WHAT THE TASK ASKS »
Wherever "desde" appears in a line of the listing, that line should be returned.
Top of INFORMATION GIVEN
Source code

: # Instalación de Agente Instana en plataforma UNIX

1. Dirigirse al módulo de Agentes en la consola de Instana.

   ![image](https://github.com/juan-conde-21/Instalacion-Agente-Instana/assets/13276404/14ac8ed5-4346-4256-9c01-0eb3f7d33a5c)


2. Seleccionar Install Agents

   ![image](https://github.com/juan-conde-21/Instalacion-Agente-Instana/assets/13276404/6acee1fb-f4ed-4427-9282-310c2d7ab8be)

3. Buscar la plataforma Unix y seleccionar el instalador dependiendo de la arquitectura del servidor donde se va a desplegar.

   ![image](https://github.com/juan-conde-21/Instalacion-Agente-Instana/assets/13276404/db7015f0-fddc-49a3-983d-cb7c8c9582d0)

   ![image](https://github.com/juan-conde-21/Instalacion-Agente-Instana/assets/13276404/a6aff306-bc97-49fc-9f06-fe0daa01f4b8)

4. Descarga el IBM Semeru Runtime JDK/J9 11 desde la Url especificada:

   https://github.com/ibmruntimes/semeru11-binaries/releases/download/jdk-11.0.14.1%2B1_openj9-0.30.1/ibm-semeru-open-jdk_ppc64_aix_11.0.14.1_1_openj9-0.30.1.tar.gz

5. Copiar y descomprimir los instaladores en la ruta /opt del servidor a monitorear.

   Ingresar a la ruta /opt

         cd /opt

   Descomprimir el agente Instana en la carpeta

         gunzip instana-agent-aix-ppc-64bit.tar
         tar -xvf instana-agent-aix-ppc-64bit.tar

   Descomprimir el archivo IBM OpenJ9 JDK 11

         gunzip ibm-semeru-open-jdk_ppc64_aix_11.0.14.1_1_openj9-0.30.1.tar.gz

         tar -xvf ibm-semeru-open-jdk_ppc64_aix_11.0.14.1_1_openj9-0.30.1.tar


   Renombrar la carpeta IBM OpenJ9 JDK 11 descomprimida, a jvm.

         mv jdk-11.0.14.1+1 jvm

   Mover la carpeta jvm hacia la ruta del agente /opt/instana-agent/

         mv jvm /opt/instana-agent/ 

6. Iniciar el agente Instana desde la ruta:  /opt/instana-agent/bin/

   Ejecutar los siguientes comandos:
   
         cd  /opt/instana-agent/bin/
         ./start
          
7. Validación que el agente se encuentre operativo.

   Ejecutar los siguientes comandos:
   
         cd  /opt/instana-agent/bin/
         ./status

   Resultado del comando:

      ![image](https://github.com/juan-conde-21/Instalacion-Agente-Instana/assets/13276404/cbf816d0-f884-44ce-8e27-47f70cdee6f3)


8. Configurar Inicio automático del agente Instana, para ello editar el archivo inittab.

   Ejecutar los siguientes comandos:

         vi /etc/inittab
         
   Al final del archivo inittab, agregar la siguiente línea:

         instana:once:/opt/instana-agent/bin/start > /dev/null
Bottom of INFORMATION GIVEN
RESPONSE TO THE TASK »
4. Descarga el IBM Semeru Runtime JDK/J9 11 desde la Url especificada:
6. Iniciar el agente Instana desde la ruta:  /opt/instana-agent/bin/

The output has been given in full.